First, in order not to suffer a crippling loss in traffic (Murdoch's London Times lost 90% of its readership) and thus advertising revenue, the paywall cannot extract revenue from almost everyone who reads the NYT website:
- Subscribers to the print edition, who get free access.
- People who read the website a lot, who get free access sponsored by advertisers.
- People who don't read the website a lot, who can read 20 articles a month for free.
- People who get to articles free via links from search engines, blogs, etc.

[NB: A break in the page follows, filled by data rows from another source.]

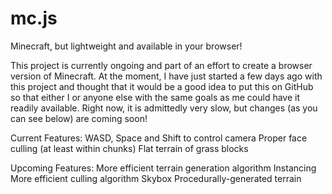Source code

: # mc.js
Minecraft, but lightweight and available in your browser!

This project is currently ongoing and part of an effort to create a browser version of Minecraft. At the moment, I have just started a few days ago with this project and thought that it would be a good idea to put this on GitHub so that either I or anyone else with the same goals as me could have it readily available. Right now, it is admittedly very slow, but changes (as you can see below) are coming soon!

Current Features:
WASD, Space and Shift to control camera
Proper face culling (at least within chunks)
Flat terrain of grass blocks

Upcoming Features:
More efficient terrain generation algorithm
Instancing
More efficient culling algorithm
Skybox
Procedurally-generated terrain

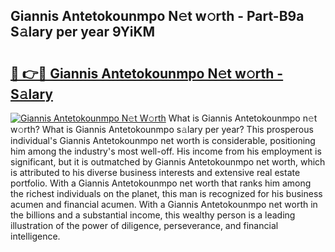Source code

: ## Giannis Antetokounmpo N𝚎t w𝚘rth - Part-B9a S𝚊lary per year 9YiKM

# <h2><a href="http://gc0d1px.nevu.top/?p=Giannis+Antetokounmpo">🔗 👉🔴 Giannis Antetokounmpo N𝚎t w𝚘rth - S𝚊lary</a></h2>

[![Giannis Antetokounmpo N𝚎t W𝚘rth](https://i.imgur.com/Oavwk0R.jpeg)](http://gc0d1px.nevu.top/?p=Giannis+Antetokounmpo)
What is Giannis Antetokounmpo n𝚎t w𝚘rth? What is Giannis Antetokounmpo s𝚊lary per year?
This prosperous individual's Giannis Antetokounmpo net worth is considerable, positioning him among the industry's most well-off. His income from his employment is significant, but it is outmatched by Giannis Antetokounmpo net worth, which is attributed to his diverse business interests and extensive real estate portfolio. With a Giannis Antetokounmpo net worth that ranks him among the richest individuals on the planet, this man is recognized for his business acumen and financial acumen. With a Giannis Antetokounmpo net worth in the billions and a substantial income, this wealthy person is a leading illustration of the power of diligence, perseverance, and financial intelligence.
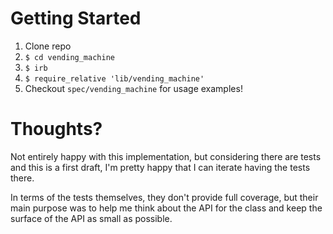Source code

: # Getting Started

1. Clone repo
2. `$ cd vending_machine`
3. `$ irb`
4. `$ require_relative 'lib/vending_machine'`
5. Checkout `spec/vending_machine` for usage examples!

# Thoughts?

Not entirely happy with this implementation, but considering there are tests and this is a first draft, I'm pretty happy that I can iterate having the tests there.

In terms of the tests themselves, they don't provide full coverage, but their main purpose was to help me think about the API for the class and keep the surface of the API as small as possible.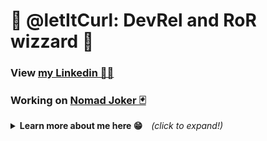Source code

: # 👋 @letItCurl: DevRel and RoR wizzard 🧙

<h3>View <a href="https://www.linkedin.com/in/roland-lopez-developer/" target="_blank">my Linkedin 🤙🏻</a>&nbsp;&nbsp;</h3>
<h3>Working on <a href="https://nomadjoker.com" target="_blank">Nomad Joker 🃏</a>&nbsp;&nbsp;</h3>

<details>
<summary><b>Learn more about me here 😁</b>&emsp;<i>(click to expand!)</i></summary>
<h4>Product Hunt side projects 💎</h4>
  
<ul>
  <li><a href="https://www.producthunt.com/products/minimal-marketing#minimal-marketing" target="_blank">Minimal Marketing</li>
  <li><a href="https://www.producthunt.com/products/mystic-mojito#mystic-mojito" target="_blank">(shutdown) Mystic Mojito</li>
  <li><a href="https://www.producthunt.com/products/git-journey#git-journey" target="_blank">(shutdown) Git Journey</li>
  <li><a href="https://www.producthunt.com/posts/email-summarize" target="_blank">(shutdown) Email Summarizer</li>
  <li><a href="https://kindlenoteswizard.com" target="_blank">(failed market research) kindlenoteswizard</li>
  <li><a href="https://rubyonrailsthailand.com" target="_blank">(ruby community small in thailand) rubyonrailsthailand</li>
  <li><a href="https://mekongdevelopers.com" target="_blank">(failed) mekongdevelopers</li>
</ul>

<h4>Fun games 👇</h4>
<ul>
  <li><a href="https://geocity.mysticmojito.com/" target="_blank">My super website (just for fun)</li>
  <li><a href="https://sudoku-binchmarking.firebaseapp.com/" target="_blank">Sudoku solver in React</li>
  <li><a href="https://gameoflife-ts.web.app/" target="_blank">The game of life in Vue JS</li>
</ul>
    
<p align="center">
  <img src="cat.gif">
</p>

<br />

<b>As you can see, I like cats....</b>
</details>

<!---
letItCurl/letItCurl is a ✨ special ✨ repository because its `README.md` (this file) appears on your GitHub profile.
You can click the Preview link to take a look at your changes.
--->
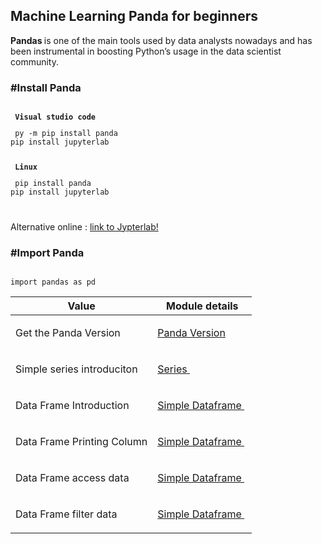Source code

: <h2> Machine Learning Panda for beginners  </h2>

<b> Pandas </b> is one of the main tools used by data analysts nowadays and has been instrumental in boosting Python’s usage in the data scientist community.

<h3> #Install Panda</h3>

<div class="snippet-clipboard-content position-relative" data-snippet-clipboard-copy-content="Package configuration"><pre><code>
<b> Visual studio code </b>
<p> py -m pip install panda
pip install jupyterlab </p>
<b> Linux </b>
<p> pip install panda 
pip install jupyterlab  
</p>
</code></pre></div>

Alternative online : [link to Jypterlab!](https://hub.gke2.mybinder.org/user/ipython-ipython-in-depth-qm7xjaf0/notebooks/binder/Index.ipynb)

<h3> #Import Panda</h3>
<div class="snippet-clipboard-content position-relative" data-snippet-clipboard-copy-content="Panda"><pre><code>
import pandas as pd
</code></pre></div>

Value  | Module details
------------ | -------------
Get the Panda Version | <p><a href="https://github.com/rajkumarrt/pandas/blob/main/code/version.py"> Panda Version</a>&nbsp;</p>
Simple series introduciton | <p><a href="https://github.com/rajkumarrt/pandas/blob/main/code/series.py">Series </a>&nbsp;</p>
Data Frame Introduction | <p><a href="https://github.com/rajkumarrt/pandas/blob/main/code/simpledataframe.py"> Simple Dataframe </a>&nbsp;</p>
Data Frame Printing Column| <p><a href="https://github.com/rajkumarrt/pandas/blob/main/code/dataframewithcol.py"> Simple Dataframe </a>&nbsp;</p>
Data Frame access data| <p><a href="https://github.com/rajkumarrt/pandas/blob/main/code/dataframewithcol.py"> Simple Dataframe </a>&nbsp;</p>
Data Frame filter data| <p><a href="https://github.com/rajkumarrt/pandas/blob/main/code/dataframewithcol.py"> Simple Dataframe </a>&nbsp;</p>
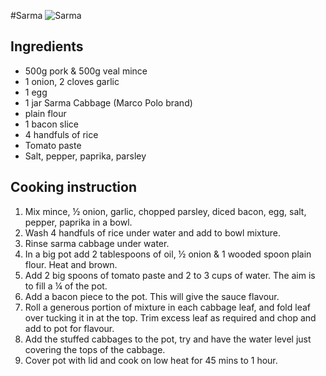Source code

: #Sarma
![Sarma](images/sarma.jpg)

## Ingredients
- 500g pork & 500g veal mince
- 1 onion, 2 cloves garlic
- 1 egg
- 1 jar Sarma Cabbage (Marco Polo brand)
- plain flour
- 1 bacon slice
- 4 handfuls of rice
- Tomato paste
- Salt, pepper, paprika, parsley

## Cooking instruction
1. Mix mince, ½ onion, garlic, chopped parsley, diced bacon, egg, salt, pepper, paprika in a bowl.
1. Wash 4 handfuls of rice under water and add to bowl mixture.
1. Rinse sarma cabbage under water.
1. In a big pot add 2 tablespoons of oil, ½ onion & 1 wooded spoon plain flour. Heat and brown.
1. Add 2 big spoons of tomato paste and 2 to 3 cups of water.  The aim is to fill a ¼ of the pot.
1. Add a bacon piece to the pot. This will give the sauce flavour.
1. Roll a generous portion of mixture in each cabbage leaf, and fold leaf over tucking it in at the top. Trim excess leaf as required and chop and add to pot for flavour.
1. Add the stuffed cabbages to the pot, try and have the water level just covering the tops of the cabbage.
1. Cover pot with lid and cook on low heat for 45 mins to 1 hour.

- Technically sophisticated readers, who can get free access by evading the paywall
Second, because the paywall that would be unnecessary if the cost base were addressed needs all these holes, it is unnecessarily complex. Therefore, as Philip Greenspun reveals, it is unnecessarily expensive. How did an organization one would think was tech-savvy end up paying $40-50M to implement a paywall, even if it is a complex one? The answer appears to be that some time ago, presumably to reduce costs on the digital side of the business, the NYT outsourced their website to Atypon. Apparently, they have repented and have taken the website back in-house, so the $40-50M is not just implementing the paywall but also insourcing.
These costs for undoing a decision to outsource, together with Boeing's 787 outsourcing fiasco, should be warnings to libraries currently being seduced to outsource their collections and functions.